Infections were the leading cause of death among hospitalized sarcoidosis patients (32.1%), followed by cardiovascular disease (16.3%) and cancer (12.4%). These conditions were associated with in-hospital fatality rates of about 6% to more than 8%.

Although VTE accounted for only 1.6% of deaths, it carried a relatively high case fatality rate of 6.6%, despite being uncommon among hospitalized patients.

Sarcoidosis itself was the direct cause of death in 7.6% of cases and was associated with a relatively low case fatality rate of 2.2%.

“Greater knowledge of the disease, early diagnosis, and timely initiation of immunosuppressive treatment when indicated may explain the lower mortality directly related to sarcoidosis activity,” the researchers wrote. “However, chronic inflammation, increased comorbidities, and immunosuppressive therapy likely contribute to higher mortality from infections, [cardiovascular disease], and [cancer].”

Several factors associated with higher risk

Statistical analyses showed that several factors were independently associated with a higher risk of dying in the hospital among people with sarcoidosis.

Admission due to infections was the most significant risk factor, more than doubling the risk, followed by lung fibrosis and admission due to VTE, both of which were significantly associated with about a twofold higher risk.

Admission due to cancer was linked to a 77% higher risk of death, while admission due to cardiovascular disease was associated with a 56% higher risk.

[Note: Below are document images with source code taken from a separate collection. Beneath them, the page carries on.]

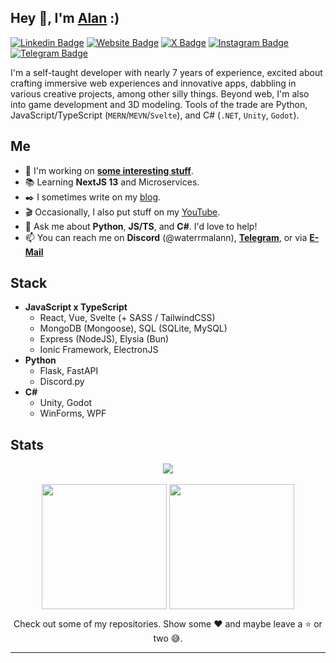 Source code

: ## Hey 👋, I'm [Alan](http://alanvarghese.me/) :)

[![Linkedin Badge](https://img.shields.io/badge/-LinkedIn-0e76a8?style=for-the-badge&logo=Linkedin&logoColor=white)](https://linkedin.com/in/alan-varghese) [![Website Badge](https://img.shields.io/badge/Website-3b5998?style=for-the-badge&logo=google-chrome&logoColor=white)](http://alanvarghese.me/) [![X Badge](https://img.shields.io/badge/-X-000000?style=for-the-badge&logo=X&logoColor=white)](https://twitter.com/waterrmalann) [![Instagram Badge](https://img.shields.io/badge/-Instagram-e4405f?style=for-the-badge&logo=Instagram&logoColor=white)](https://instagram.com/waterrmalann/) [![Telegram Badge](https://img.shields.io/badge/-Telegram-0088cc?style=for-the-badge&logo=Telegram&logoColor=white)](https://t.me/waterrmalann) 

I'm a self-taught developer with nearly 7 years of experience, excited about crafting immersive web experiences and innovative apps, dabbling in various creative projects, among other silly things. Beyond web, I'm also into game development and 3D modeling. Tools of the trade are Python, JavaScript/TypeScript (`MERN`/`MEVN`/`Svelte`), and C# (`.NET`, `Unity`, `Godot`).

## Me
- 🚀 I'm working on [**some interesting stuff**](https://github.com/waterrmalann/task-raft).
- 📚 Learning **NextJS 13** and Microservices.
- ✒️ I sometimes write on my [blog](https://waterrmalann.github.io/blog/).
- 🎬 Occasionally, I also put stuff on my [YouTube](https://youtube.com/@waterrmalann).
- 💬 Ask me about **Python**, **JS/TS**, and **C#**. I'd love to help!
- 📫 You can reach me on **Discord** (@waterrmalann), [**Telegram**](https://telegram.me/waterrmalann), or via [**E-Mail**](mailto:hello@alanvarghese.me)

## Stack
- **JavaScript x TypeScript**
    - React, Vue, Svelte (+ SASS / TailwindCSS)
    - MongoDB (Mongoose), SQL (SQLite, MySQL)
    - Express (NodeJS), Elysia (Bun)
    - Ionic Framework, ElectronJS
- **Python**
    - Flask, FastAPI
    - Discord.py
- **C#**
    - Unity, Godot
    - WinForms, WPF

## Stats
<p align = "center">
    <img align = "center" src = "https://streak-stats.demolab.com/?user=waterrmalann&theme=transparent" /> <br/> <br/>
    <img align = "center" height = "200"  src = "https://github-readme-stats.vercel.app/api?username=waterrmalann&show_icons=true&include_all_commits=true&count_private=true&rank_icon=github&theme=transparent" />
    <img align = "center" height= "200" src="https://github-readme-stats.vercel.app/api/top-langs?username=waterrmalann&layout=compact&langs_count=8&card_width=320&theme=transparent" />
</p>

<p align="center">Check out some of my repositories. Show some ❤️ and maybe leave a ⭐ or two 😅.</p>

---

Having more or more severe comorbidities was linked to a 30% higher risk of death, and having pulmonary sarcoidosis without fibrosis increased the risk by about 20%.

Risk factors differed among patients who died due to sarcoidosis itself. These included being male and having pulmonary sarcoidosis — linked to a 1.67 to twofold higher risk — as well as having lung fibrosis and involvement of the central nervous system, each associated with more than a fivefold higher risk.

“Preventive measures—such as up-to-date vaccination schedules, appropriate management and control of cardiovascular risk factors, prevention and monitoring of VTE, and cancer screening programs, may help reduce mortality in this population,” the researchers concluded.